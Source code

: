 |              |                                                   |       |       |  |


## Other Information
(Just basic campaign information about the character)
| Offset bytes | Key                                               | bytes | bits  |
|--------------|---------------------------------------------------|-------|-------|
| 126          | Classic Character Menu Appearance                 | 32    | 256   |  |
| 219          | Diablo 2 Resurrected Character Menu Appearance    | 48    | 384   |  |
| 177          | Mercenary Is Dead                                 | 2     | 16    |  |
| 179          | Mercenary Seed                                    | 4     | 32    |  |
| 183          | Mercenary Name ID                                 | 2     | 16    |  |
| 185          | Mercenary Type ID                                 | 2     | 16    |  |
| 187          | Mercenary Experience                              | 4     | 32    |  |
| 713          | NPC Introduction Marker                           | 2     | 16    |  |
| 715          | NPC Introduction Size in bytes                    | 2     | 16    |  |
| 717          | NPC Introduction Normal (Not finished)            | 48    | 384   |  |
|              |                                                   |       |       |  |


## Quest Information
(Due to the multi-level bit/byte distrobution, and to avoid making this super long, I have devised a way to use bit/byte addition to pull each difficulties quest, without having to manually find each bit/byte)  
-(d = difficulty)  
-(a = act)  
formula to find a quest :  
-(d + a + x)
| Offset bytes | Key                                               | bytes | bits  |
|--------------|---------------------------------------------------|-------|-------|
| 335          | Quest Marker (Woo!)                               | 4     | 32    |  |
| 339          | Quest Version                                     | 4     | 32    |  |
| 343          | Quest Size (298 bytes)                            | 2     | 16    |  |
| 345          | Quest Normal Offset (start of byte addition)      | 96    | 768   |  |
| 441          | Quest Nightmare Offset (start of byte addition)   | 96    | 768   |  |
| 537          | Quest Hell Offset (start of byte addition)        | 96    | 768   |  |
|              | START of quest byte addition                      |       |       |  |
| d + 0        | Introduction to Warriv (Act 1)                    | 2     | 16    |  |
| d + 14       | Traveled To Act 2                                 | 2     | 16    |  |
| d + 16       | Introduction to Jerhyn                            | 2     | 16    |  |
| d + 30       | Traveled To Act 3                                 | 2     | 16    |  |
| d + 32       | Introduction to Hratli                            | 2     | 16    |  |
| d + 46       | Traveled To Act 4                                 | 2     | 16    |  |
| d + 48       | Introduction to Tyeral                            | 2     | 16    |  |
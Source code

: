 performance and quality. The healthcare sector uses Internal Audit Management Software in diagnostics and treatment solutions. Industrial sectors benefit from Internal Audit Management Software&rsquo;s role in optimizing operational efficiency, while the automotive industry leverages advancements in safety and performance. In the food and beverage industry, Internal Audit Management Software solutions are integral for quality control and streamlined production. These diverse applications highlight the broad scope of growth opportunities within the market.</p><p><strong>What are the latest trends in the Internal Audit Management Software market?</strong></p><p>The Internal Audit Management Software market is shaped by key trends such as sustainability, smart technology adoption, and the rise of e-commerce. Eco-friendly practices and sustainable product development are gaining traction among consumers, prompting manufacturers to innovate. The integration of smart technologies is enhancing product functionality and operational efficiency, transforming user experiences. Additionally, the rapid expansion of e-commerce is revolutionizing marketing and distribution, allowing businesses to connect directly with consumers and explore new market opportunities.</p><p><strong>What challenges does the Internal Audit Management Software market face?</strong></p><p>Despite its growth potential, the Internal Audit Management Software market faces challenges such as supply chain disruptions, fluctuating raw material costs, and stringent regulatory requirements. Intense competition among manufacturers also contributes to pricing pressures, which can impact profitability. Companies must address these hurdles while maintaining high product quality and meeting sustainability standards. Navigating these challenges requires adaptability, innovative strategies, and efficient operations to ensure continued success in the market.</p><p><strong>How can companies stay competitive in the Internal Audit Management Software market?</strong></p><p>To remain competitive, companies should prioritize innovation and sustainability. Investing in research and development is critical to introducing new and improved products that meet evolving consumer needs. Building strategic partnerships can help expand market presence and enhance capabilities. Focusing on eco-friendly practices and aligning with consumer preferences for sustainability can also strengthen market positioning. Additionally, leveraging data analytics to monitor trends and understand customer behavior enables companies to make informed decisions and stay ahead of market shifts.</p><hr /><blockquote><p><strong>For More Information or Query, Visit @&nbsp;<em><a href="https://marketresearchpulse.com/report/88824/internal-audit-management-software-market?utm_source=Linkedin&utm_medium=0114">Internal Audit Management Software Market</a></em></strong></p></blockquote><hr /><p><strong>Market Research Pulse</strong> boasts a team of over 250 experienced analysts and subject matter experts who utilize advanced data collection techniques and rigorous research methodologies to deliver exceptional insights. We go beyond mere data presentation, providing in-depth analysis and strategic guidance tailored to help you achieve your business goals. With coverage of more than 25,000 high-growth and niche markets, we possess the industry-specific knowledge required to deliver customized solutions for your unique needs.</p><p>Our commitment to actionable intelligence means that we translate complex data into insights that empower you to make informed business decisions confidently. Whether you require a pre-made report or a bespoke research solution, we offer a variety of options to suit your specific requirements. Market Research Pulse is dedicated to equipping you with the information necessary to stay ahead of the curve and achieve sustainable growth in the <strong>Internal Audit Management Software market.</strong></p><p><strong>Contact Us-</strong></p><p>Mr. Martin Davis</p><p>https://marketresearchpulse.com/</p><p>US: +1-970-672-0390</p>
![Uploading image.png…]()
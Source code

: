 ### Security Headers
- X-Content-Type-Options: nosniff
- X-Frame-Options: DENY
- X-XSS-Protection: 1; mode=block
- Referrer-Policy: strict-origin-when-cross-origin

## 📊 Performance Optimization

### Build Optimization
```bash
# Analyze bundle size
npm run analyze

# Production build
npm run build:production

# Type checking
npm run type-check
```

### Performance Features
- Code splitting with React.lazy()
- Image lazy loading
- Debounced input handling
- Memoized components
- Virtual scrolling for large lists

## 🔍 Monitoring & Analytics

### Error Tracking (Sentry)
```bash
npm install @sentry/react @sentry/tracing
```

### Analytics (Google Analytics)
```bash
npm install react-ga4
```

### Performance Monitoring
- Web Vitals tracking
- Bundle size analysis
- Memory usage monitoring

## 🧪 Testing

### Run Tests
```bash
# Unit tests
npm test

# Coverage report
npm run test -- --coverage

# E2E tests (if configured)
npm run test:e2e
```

Task details
Lines that contain "Optimization" are the result; find them in the entries above and copy each one.

Output of the task
## 📊 Performance Optimization
### Build Optimization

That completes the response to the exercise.